Review: The Walking Dead: 400 Days
By Sean Booker
July 6, 2013 - 22:21
Studios: Telltale Games
Rating: M (Mature)
Genre: Adventure Game
Platform: Xbox 360, Playstation 3, PC, iOS
Players: 1
400 Days is the sixth episode in Telltale Games’s The Walking Dead series and works to set up the events in the forthcoming second season. You are introduced to an all new cast of characters as you jump around five different stories. The format is different than the first season since you aren’t focusing on one group of survivors but instead being shown a brief glimpse of several events. There isn’t much new features to 400 Days but the short and fast paced episode does a good job of acting like a trailer for what is next to come.
The game starts you off with a bulletin board holding several character photos on it. Each photo you select will drop you into a brief thirty to forty-five minute chunk of game that only loosely relates to the next person’s story. The connection between each group of survivors might be as small as a background element being similar or a location getting used more than once.
This episode really focuses on how each group of people within this 400 day time period impacts the next group (if at all) and how the main character from each is challenged. The characters are interesting for the most part but it’s understandable that we wouldn’t get too much depth from the short experience. Each character is quite different from the next and should allow for an interesting second season if they are continued forward.
If you come into 400 Days expecting the same level of dread as the core episodes then you will be pleased. From the get go you’re tasked with some hard questions that will definitely have players hesitating. And the jumping around plot structure allows for a greater degree of odd and difficult circumstances to occur than we would have seen from one of the more standard episodes.

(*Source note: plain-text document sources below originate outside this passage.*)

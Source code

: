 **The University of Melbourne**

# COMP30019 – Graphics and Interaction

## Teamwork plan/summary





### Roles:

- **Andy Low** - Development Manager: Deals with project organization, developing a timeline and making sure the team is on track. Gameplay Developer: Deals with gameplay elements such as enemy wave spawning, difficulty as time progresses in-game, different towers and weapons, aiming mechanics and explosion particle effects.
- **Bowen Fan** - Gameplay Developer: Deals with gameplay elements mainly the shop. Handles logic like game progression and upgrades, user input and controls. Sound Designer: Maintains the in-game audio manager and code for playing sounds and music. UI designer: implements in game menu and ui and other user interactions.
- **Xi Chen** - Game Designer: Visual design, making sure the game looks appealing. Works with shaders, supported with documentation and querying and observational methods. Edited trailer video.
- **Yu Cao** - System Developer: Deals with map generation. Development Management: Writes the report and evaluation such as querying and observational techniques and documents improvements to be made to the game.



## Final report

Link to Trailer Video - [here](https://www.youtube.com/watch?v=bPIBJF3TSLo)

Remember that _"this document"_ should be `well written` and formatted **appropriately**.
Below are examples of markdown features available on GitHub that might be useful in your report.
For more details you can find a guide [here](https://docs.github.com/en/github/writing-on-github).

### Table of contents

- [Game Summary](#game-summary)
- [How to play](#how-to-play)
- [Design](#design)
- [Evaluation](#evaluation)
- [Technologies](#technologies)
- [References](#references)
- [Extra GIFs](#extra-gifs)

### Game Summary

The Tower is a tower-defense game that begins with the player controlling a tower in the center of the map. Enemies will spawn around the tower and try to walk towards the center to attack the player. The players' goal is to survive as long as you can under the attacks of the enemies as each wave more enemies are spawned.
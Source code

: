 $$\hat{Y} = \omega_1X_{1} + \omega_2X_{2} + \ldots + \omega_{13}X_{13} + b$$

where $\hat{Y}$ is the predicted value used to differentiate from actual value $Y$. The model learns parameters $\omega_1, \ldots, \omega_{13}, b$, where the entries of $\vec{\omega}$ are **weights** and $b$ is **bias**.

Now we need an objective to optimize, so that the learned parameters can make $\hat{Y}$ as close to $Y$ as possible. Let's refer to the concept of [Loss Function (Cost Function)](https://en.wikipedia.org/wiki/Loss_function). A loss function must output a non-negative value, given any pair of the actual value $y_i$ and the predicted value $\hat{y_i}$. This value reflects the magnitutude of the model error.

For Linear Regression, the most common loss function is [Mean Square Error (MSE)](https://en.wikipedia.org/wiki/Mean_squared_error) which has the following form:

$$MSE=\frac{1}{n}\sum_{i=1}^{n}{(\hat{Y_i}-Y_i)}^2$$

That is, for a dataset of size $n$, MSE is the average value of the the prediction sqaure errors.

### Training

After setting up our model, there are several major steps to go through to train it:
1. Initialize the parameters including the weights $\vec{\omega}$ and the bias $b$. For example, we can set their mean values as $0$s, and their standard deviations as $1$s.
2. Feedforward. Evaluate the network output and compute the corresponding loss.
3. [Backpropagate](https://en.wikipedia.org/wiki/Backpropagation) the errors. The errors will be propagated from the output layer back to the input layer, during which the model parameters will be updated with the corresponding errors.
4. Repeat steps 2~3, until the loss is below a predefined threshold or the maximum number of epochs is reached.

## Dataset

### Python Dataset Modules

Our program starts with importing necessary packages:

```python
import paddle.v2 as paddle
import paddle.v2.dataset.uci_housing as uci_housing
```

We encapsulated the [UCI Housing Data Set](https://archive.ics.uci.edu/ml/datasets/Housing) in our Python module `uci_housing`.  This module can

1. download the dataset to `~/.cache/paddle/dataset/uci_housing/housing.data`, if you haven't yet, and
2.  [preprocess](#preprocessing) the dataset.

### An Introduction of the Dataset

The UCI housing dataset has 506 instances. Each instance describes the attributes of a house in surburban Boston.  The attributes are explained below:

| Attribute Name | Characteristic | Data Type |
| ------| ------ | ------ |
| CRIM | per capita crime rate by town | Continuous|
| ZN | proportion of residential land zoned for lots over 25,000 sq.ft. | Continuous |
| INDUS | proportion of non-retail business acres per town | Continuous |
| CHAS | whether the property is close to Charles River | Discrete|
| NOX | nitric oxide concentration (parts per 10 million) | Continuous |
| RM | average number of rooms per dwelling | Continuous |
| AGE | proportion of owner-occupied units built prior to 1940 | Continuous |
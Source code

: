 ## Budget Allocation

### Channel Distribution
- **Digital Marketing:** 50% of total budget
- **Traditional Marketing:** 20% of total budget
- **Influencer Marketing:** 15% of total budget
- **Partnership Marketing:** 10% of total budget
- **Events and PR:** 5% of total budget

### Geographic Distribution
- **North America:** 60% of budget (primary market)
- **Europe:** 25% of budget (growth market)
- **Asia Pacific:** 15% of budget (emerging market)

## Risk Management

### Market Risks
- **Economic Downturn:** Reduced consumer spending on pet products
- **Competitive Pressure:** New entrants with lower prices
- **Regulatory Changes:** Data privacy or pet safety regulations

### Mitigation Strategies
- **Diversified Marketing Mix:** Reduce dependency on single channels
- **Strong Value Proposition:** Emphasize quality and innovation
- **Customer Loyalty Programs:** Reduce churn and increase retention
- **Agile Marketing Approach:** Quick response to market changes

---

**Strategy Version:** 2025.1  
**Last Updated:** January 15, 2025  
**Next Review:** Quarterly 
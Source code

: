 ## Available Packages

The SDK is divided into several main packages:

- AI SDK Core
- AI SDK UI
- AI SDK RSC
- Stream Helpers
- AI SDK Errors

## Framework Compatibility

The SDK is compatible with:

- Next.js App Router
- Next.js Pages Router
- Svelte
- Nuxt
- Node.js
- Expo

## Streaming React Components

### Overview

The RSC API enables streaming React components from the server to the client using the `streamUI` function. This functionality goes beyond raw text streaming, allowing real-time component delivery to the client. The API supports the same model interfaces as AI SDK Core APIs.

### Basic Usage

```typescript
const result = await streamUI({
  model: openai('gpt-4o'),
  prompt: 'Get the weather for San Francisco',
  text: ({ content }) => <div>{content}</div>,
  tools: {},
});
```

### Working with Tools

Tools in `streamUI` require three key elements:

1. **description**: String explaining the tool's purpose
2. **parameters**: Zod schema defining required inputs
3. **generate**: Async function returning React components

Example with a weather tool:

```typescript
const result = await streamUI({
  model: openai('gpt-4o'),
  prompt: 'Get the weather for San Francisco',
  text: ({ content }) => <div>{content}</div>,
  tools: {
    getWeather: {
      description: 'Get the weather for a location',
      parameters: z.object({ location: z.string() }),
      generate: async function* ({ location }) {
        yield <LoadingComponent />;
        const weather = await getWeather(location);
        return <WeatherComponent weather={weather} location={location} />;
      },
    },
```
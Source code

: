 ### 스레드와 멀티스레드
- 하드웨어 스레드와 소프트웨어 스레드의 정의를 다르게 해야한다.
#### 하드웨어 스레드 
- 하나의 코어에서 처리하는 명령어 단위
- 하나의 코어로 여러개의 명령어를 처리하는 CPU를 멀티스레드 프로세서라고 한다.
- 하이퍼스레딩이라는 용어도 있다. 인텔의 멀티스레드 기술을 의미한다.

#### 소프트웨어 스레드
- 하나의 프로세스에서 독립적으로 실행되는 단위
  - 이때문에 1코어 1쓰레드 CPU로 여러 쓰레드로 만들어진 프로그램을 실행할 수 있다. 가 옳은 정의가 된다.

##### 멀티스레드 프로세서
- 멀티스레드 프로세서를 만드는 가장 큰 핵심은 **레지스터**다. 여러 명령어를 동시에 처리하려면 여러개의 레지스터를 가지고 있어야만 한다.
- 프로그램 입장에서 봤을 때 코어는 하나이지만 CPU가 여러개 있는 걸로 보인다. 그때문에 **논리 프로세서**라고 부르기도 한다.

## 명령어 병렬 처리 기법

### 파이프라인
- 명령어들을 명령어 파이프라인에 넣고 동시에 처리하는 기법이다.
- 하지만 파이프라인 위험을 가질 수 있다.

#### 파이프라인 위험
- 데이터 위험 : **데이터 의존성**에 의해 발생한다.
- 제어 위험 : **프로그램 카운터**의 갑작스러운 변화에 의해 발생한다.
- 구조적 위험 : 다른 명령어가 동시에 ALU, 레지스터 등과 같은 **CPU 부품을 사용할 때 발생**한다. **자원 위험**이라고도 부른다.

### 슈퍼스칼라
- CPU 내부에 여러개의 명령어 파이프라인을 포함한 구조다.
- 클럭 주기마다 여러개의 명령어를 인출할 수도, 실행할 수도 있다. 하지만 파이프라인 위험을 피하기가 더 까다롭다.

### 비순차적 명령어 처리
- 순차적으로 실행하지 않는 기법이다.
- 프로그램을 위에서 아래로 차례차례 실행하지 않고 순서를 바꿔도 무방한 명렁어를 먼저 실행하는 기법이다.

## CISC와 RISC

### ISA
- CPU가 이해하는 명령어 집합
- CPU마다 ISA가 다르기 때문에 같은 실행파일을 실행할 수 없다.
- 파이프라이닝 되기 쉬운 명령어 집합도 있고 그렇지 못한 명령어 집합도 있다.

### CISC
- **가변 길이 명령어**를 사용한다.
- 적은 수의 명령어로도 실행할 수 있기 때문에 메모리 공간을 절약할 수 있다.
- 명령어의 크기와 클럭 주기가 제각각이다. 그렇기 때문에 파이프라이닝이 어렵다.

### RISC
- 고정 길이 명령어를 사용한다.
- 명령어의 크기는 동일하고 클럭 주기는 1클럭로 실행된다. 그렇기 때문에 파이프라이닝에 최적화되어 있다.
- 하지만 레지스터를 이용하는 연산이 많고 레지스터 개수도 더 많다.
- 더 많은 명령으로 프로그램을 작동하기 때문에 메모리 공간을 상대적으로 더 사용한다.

Each vignette does come across as feeling almost too short. This causes 400 Days to be the shortest episode yet in this series since you can wrap it up in under two hours. The price point does feel a little questionable considering each other episode was also on sale for $5. It would have been nice to get a little more story with each of the character since some cases almost seem rushed. 400 Days really feels like a trailer for an upcoming event rather than something on its own.
The Walking Dead: 400 Days does a good job introducing this new cast of characters but feels a little rushed by the time you’re done. The episode clocks in well under each previous installment so the price point does come into question. But this format of self-contained stories allow for a good level of difference in the scenarios that you will find yourself in. The characters you play as seem promising and high degree of difficult decision making makes a fine return. Fans of the season will appreciate 400 Days as they wait for the second season to arrive later this year.